— SOURCE DATA —

=-=-=-=-=

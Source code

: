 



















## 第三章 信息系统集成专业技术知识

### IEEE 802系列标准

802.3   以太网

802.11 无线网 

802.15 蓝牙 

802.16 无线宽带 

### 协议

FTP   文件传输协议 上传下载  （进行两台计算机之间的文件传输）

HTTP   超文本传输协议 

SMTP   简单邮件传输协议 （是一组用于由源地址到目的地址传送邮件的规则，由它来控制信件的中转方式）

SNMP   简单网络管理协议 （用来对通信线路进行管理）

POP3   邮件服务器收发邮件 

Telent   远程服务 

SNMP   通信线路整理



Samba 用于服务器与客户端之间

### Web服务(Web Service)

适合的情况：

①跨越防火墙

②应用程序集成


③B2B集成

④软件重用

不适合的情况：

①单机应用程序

=-=-=-=-=

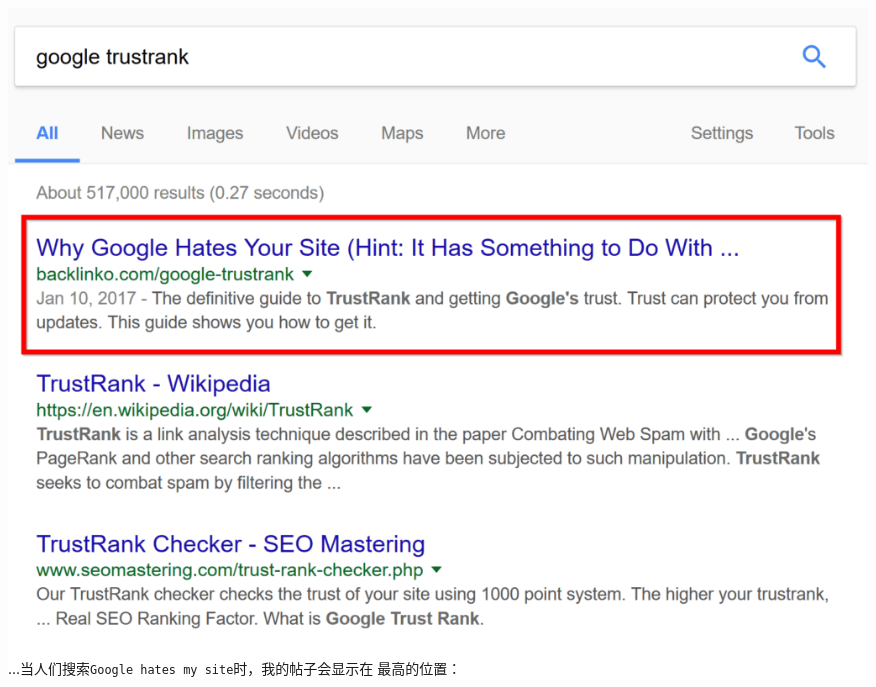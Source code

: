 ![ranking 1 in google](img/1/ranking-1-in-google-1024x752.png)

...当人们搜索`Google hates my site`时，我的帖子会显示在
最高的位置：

=-=-=-=-=

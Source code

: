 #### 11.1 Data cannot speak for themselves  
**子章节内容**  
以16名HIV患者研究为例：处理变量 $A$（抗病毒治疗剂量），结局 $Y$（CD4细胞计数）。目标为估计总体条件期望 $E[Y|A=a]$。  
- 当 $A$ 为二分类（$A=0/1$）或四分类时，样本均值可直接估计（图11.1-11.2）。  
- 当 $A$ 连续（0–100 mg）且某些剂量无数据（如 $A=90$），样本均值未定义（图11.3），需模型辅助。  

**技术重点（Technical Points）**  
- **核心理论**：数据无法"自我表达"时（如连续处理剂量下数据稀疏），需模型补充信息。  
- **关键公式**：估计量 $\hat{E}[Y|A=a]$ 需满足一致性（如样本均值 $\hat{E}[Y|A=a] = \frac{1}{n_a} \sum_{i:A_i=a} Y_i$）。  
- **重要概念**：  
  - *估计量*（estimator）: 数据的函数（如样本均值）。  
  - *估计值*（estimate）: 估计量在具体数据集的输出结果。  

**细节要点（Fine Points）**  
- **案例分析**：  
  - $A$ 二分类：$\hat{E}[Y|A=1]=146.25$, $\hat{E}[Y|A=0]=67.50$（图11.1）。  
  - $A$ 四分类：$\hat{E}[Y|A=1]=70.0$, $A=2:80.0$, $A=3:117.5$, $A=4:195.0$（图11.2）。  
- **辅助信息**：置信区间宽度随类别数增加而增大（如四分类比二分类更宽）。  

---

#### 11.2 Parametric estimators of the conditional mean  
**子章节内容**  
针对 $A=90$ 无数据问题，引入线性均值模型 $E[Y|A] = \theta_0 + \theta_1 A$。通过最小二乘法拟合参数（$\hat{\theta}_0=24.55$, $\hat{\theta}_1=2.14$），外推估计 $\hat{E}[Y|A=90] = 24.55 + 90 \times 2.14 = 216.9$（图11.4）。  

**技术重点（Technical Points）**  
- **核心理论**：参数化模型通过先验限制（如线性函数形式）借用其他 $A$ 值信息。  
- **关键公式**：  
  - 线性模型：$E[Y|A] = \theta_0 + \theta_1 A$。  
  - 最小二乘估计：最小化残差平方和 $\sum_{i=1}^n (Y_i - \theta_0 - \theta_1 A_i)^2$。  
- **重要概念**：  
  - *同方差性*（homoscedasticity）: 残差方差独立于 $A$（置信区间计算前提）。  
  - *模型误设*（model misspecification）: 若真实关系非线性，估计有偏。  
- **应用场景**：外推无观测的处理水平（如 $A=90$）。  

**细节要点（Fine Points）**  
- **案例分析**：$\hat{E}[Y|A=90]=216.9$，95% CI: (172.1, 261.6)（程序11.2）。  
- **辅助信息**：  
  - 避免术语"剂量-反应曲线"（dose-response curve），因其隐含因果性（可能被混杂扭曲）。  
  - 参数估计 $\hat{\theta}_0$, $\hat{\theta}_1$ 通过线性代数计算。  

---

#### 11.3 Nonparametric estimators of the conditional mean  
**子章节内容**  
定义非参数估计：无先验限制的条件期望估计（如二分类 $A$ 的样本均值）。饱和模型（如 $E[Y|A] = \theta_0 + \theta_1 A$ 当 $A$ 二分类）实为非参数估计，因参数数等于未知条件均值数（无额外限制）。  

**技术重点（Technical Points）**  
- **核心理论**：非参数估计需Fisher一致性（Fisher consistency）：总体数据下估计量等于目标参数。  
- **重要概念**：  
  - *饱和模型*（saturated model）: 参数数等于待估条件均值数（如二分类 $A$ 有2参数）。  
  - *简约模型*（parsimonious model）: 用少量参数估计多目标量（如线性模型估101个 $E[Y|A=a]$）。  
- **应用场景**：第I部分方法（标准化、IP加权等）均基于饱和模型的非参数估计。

=-=-=-=-=

— ABOUT THIS TASK —
Nothing should appear in the answer except the lines above from the line with "- **核心理论**：非参数估计需Fisher一致性（Fisher consistency）：总体数据下估计量等于目标参数。" through the line with "- **应用场景**：第I部", both included, written out exactly.

— TASK OUTPUT —
- **核心理论**：非参数估计需Fisher一致性（Fisher consistency）：总体数据下估计量等于目标参数。  
- **重要概念**：  
  - *饱和模型*（saturated model）: 参数数等于待估条件均值数（如二分类 $A$ 有2参数）。  
  - *简约模型*（parsimonious model）: 用少量参数估计多目标量（如线性模型估101个 $E[Y|A=a]$）。  
- **应用场景**：第I部分方法（标准化、IP加权等）均基于饱和模型的非参数估计。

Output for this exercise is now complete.